Attorney General Phil Weiser announces $10 million multistate settlement with payment processing company over attempted unauthorized withdrawals
Oct. 17, 2023 (DENVER) – Attorney General Phil Weiser joined a coalition of 50 attorneys general announcing a $10 million settlement with payment processor ACI Worldwide over a 2021 testing error that led to the attempted unauthorized withdrawal of $2.3 billion from mortgage accounts. Colorado will receive over $300,000 from the settlement.
“No financial institution should ever withdraw even one penny without their customers’ authorization, let alone thousands of dollars,” Weiser said. “I’m proud that this bipartisan group of attorneys general and state regulators acted to hold accountable ACI and ensure that it takes commonsense steps to prevent this incident from happening again.”
ACI Payments is a third-party payment processor for a variety of clients, including mortgage servicer Mr. Cooper (formerly Nationstar Mortgage Holdings), which offered ACI’s Speedpay product to its customers to schedule and electronically pay their monthly mortgage payments. State regulators investigating the case determined the 2021 incident was due to significant defects in the company’s privacy and data security procedures and technical infrastructure related to the Speedpay platform.
On April 23, 2021, ACI was testing the Speedpay platform when it erroneously submitted live Mr. Cooper consumer data into its system. This resulted in ACI erroneously attempting to withdraw mortgage payments from hundreds of thousands of Mr. Cooper customers on a day that was not authorized or expected. In many cases, consumers were subjected to the attempted withdrawal of multiple mortgage payments from their personal bank accounts.
Though most withdrawals did not ultimately go through or were reversed, 1.4 million transactions totaling $2.3 billion were processed, impacting 477,000 Mr.
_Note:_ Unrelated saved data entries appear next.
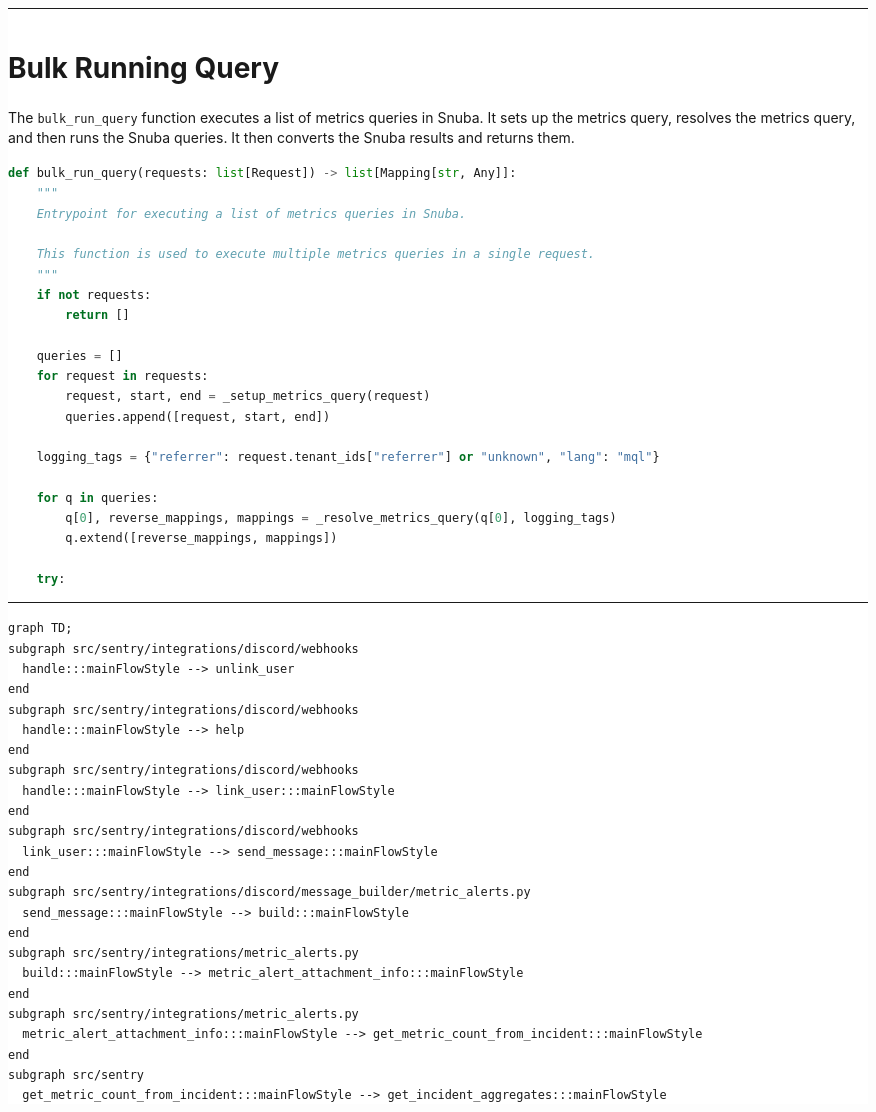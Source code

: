 
</SwmSnippet>

<SwmSnippet path="/src/sentry/snuba/metrics_layer/query.py" line="81">

---

# Bulk Running Query

The `bulk_run_query` function executes a list of metrics queries in Snuba. It sets up the metrics query, resolves the metrics query, and then runs the Snuba queries. It then converts the Snuba results and returns them.

```python
def bulk_run_query(requests: list[Request]) -> list[Mapping[str, Any]]:
    """
    Entrypoint for executing a list of metrics queries in Snuba.

    This function is used to execute multiple metrics queries in a single request.
    """
    if not requests:
        return []

    queries = []
    for request in requests:
        request, start, end = _setup_metrics_query(request)
        queries.append([request, start, end])

    logging_tags = {"referrer": request.tenant_ids["referrer"] or "unknown", "lang": "mql"}

    for q in queries:
        q[0], reverse_mappings, mappings = _resolve_metrics_query(q[0], logging_tags)
        q.extend([reverse_mappings, mappings])

    try:
```

---

</SwmSnippet>

```mermaid
graph TD;
subgraph src/sentry/integrations/discord/webhooks
  handle:::mainFlowStyle --> unlink_user
end
subgraph src/sentry/integrations/discord/webhooks
  handle:::mainFlowStyle --> help
end
subgraph src/sentry/integrations/discord/webhooks
  handle:::mainFlowStyle --> link_user:::mainFlowStyle
end
subgraph src/sentry/integrations/discord/webhooks
  link_user:::mainFlowStyle --> send_message:::mainFlowStyle
end
subgraph src/sentry/integrations/discord/message_builder/metric_alerts.py
  send_message:::mainFlowStyle --> build:::mainFlowStyle
end
subgraph src/sentry/integrations/metric_alerts.py
  build:::mainFlowStyle --> metric_alert_attachment_info:::mainFlowStyle
end
subgraph src/sentry/integrations/metric_alerts.py
  metric_alert_attachment_info:::mainFlowStyle --> get_metric_count_from_incident:::mainFlowStyle
end
subgraph src/sentry
  get_metric_count_from_incident:::mainFlowStyle --> get_incident_aggregates:::mainFlowStyle
```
Cooper customers, including well over 10,000 customers in Colorado. While ACI took corrective steps, in some cases consumers were unable to access their money and incurred overdraft or insufficient funds fees. Affected consumers have received restitution from ACI and through other related settlements, though this settlement does not preclude additional consumer restitution from the settlement funds.
In addition to the payment to the State, the settlement requires ACI to take steps to avoid any future incidents, including requiring the company to use filler data rather than real consumer banking information when testing systems or software, and requiring segregation of any testing or development work from consumer payment systems.
The $300,000 ACI will pay under the settlement can be used for any restitution where possible, consumer education, consumer fraud or antitrust enforcement, or efforts to advance the public welfare.